Alors oui, il y a des abus. Oui, la montagne mérite d’être protégée. Mais ce ne sont pas les coureurs qui ont défiguré les pentes à coups de béton et de télécabines. Ce ne sont pas eux qui ont vendu les terres. Ce ne sont pas eux qui ont ouvert la porte.
Et peut-être qu’un peu de cohérence, parfois, ferait autant de bien à l’air chamoniard que trois jours sans vent dans la vallée de l’Arve.
Résumé
Dans cet éditorial à contre-courant, on s’attaque à une contradiction bien ancrée dans la vallée de Chamonix : celle d’habitants qui profitent à plein du tourisme, de la notoriété mondiale de leur région et de l’UTMB, tout en dénonçant bruyamment les nuisances du sur-tourisme et des traileurs. Le texte pointe du doigt une certaine hypocrisie : on ne peut pas habiter dans la station la plus valorisée des Alpes, vendre à prix d’or le moindre mètre carré, et se poser en victime d’un système qu’on alimente. L’UTMB n’est pas un envahisseur : il est la conséquence logique d’un modèle que la vallée a choisi. Le vrai problème n’est pas le trail, mais le refus d’assumer.
❓ FAQ – Chamonix et l’UTMB : hypocrisie ou légitime ras-le-bol ?
Comment s’appellent les habitants de Chamonix ?
On les appelle les Chamoniards et Chamoniardes.
Pourquoi certains Chamoniards critiquent-ils l’UTMB ?
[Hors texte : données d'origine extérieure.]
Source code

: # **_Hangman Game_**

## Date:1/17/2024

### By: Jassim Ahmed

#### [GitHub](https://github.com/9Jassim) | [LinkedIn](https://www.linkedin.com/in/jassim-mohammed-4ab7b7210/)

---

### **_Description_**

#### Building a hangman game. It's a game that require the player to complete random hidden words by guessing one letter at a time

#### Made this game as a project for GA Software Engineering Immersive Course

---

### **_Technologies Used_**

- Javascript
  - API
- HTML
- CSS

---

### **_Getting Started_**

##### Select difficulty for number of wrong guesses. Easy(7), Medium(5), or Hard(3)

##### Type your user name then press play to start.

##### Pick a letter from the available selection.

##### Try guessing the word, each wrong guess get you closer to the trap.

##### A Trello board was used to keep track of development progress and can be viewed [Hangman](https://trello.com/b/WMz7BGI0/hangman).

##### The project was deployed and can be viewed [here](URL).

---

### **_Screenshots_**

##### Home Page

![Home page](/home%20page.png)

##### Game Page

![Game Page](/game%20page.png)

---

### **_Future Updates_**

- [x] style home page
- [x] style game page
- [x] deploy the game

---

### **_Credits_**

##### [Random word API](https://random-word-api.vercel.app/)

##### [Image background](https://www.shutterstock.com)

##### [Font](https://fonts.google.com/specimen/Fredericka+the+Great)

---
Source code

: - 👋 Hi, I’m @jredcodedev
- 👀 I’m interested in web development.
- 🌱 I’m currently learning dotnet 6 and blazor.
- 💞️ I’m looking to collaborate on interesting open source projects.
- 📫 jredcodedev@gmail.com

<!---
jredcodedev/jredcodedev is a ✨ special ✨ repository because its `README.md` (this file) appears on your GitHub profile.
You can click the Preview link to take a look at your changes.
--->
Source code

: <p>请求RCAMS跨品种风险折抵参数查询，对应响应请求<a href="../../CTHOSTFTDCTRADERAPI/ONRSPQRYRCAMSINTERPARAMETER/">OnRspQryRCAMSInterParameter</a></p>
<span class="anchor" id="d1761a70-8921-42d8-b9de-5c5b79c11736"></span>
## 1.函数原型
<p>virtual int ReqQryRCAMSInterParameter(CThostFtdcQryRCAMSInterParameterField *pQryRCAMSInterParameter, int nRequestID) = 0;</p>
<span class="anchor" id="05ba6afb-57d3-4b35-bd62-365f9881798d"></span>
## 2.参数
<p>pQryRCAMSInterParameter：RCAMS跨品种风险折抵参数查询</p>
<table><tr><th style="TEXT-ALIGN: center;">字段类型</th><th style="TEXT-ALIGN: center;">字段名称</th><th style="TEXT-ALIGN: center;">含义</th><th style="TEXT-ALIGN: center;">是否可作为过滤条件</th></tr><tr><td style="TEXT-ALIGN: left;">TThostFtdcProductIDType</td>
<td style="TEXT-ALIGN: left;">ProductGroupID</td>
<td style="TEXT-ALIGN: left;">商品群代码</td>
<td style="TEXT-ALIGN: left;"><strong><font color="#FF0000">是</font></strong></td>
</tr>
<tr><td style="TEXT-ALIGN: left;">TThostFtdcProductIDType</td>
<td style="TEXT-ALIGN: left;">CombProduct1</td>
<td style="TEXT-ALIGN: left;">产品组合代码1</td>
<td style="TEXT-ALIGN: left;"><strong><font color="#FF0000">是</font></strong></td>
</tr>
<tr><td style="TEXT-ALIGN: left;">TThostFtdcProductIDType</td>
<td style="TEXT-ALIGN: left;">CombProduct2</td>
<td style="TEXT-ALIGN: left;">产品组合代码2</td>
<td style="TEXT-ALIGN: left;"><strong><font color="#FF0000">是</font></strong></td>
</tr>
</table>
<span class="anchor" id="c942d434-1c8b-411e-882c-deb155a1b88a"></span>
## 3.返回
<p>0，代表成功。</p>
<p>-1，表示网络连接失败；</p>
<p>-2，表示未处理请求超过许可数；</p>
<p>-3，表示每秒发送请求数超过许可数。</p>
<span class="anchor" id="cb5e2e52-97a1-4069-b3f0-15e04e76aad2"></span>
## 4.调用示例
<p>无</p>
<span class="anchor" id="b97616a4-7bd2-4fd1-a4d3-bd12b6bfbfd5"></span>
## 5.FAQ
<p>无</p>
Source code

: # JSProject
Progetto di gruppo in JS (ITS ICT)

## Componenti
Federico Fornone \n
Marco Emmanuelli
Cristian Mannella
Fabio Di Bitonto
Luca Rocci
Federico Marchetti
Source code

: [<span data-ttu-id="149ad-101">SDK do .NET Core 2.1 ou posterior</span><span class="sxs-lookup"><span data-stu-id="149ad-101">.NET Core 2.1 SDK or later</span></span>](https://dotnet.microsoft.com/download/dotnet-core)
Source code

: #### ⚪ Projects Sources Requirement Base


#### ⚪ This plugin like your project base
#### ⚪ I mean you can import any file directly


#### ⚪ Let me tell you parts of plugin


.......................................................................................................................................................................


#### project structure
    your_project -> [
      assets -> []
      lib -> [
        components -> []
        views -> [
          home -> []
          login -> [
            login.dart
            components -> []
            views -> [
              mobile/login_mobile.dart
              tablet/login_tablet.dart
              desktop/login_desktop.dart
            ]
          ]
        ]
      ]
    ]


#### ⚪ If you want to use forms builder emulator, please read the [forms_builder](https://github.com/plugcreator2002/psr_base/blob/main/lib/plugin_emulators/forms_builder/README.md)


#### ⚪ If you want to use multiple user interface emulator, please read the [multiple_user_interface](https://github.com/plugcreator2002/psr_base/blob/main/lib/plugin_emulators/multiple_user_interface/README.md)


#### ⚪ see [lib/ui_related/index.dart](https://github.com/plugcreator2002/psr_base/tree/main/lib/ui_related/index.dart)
Certains dénoncent une « privatisation » de la montagne, une foule trop dense, et un modèle jugé trop commercial. Ils pointent aussi l’attitude de certains coureurs focalisés sur leur performance.
Est-ce que l’UTMB profite à la vallée ?
Oui. L’événement génère des retombées économiques majeures : hébergements, restauration, commerces, notoriété touristique, emplois saisonniers. Il contribue à maintenir l’attractivité et la valeur foncière du territoire.
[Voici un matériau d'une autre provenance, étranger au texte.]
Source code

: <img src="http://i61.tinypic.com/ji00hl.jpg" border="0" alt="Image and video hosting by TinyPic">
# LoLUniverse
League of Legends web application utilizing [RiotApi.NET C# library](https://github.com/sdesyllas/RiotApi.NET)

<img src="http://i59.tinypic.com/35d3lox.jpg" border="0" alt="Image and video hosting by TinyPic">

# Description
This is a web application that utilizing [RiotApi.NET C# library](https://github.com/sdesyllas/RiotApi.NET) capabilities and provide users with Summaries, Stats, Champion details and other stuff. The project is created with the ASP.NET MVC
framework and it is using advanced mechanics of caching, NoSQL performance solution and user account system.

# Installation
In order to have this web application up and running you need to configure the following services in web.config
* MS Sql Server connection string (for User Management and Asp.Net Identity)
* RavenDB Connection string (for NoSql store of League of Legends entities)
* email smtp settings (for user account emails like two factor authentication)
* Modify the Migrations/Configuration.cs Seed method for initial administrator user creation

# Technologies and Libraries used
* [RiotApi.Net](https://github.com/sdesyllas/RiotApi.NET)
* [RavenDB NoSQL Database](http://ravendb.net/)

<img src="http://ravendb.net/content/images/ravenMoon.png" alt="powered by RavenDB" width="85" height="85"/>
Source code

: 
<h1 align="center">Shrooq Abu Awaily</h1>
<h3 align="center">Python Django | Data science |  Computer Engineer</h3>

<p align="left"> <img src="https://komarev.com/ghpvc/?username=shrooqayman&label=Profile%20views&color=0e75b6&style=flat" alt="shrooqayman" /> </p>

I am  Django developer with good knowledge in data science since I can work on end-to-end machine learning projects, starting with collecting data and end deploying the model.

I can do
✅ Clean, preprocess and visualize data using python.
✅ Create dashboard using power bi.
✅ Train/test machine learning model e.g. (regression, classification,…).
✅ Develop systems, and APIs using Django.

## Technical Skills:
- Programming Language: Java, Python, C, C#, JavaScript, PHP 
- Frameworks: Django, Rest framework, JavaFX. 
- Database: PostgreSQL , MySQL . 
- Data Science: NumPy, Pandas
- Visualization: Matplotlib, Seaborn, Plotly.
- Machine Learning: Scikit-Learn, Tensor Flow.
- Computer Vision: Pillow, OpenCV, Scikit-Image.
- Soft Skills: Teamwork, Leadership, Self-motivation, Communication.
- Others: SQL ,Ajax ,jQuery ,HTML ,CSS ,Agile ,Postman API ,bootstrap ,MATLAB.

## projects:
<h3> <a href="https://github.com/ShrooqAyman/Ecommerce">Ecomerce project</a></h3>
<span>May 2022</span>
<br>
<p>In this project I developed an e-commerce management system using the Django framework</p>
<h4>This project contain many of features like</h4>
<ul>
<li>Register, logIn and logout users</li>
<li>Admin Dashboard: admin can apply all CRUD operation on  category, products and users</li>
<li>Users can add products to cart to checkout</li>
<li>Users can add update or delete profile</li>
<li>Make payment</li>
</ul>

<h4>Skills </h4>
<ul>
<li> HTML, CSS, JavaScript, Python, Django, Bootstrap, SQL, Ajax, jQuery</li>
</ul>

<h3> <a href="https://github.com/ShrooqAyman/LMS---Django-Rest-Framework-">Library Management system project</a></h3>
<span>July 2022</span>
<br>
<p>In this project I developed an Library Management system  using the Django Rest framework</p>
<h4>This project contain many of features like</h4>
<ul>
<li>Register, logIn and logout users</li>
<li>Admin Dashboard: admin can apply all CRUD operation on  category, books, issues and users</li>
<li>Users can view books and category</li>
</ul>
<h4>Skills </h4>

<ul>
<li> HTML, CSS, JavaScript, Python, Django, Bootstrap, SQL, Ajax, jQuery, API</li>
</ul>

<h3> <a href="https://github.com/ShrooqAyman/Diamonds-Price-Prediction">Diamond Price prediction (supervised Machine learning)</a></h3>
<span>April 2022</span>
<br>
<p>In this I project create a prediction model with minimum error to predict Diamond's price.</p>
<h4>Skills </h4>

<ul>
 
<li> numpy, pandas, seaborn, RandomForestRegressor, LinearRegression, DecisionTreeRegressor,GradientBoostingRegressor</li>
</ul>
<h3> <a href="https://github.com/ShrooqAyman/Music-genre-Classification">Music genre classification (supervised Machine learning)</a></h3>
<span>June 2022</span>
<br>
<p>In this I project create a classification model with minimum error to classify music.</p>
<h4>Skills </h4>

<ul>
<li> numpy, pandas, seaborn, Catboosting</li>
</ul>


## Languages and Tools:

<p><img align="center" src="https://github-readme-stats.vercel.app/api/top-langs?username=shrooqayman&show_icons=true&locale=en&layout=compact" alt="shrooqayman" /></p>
L’UTMB génère des retombées économiques majeures pour la vallée de Chamonix, estimées à 23 millions d’euros en consommation directe sur les 18 communes de l’espace Mont-Blanc. Chaque année, l’événement entraîne plus de 70 000 nuitées, dont 55 000 uniquement à Chamonix, avec une hausse moyenne de +30 % du chiffre d’affaires pour les commerces locaux pendant la semaine. Ce dynamisme ne se limite pas à l’été : 80 % des coureurs affirment vouloir revenir dans la région, notamment en hiver, prolongeant l’impact touristique bien au-delà de la course. Autrement dit, l’UTMB n’est pas une nuisance : c’est un moteur économique puissant, qui irrigue tout un territoire.
Les Chamoniards sont-ils tous contre le trail ?
Non. Beaucoup en vivent directement ou indirectement. Mais une minorité bruyante alimente un discours ambivalent, critiquant les excès… tout en bénéficiant du système.
Le trail est-il plus destructeur que les autres formes de tourisme ?
Objectivement, non. Comparé aux aménagements lourds pour le ski ou l’immobilier touristique, le passage de coureurs sur les sentiers pendant quelques jours par an a un impact environnemental limité — surtout sur un terrain déjà surexploité.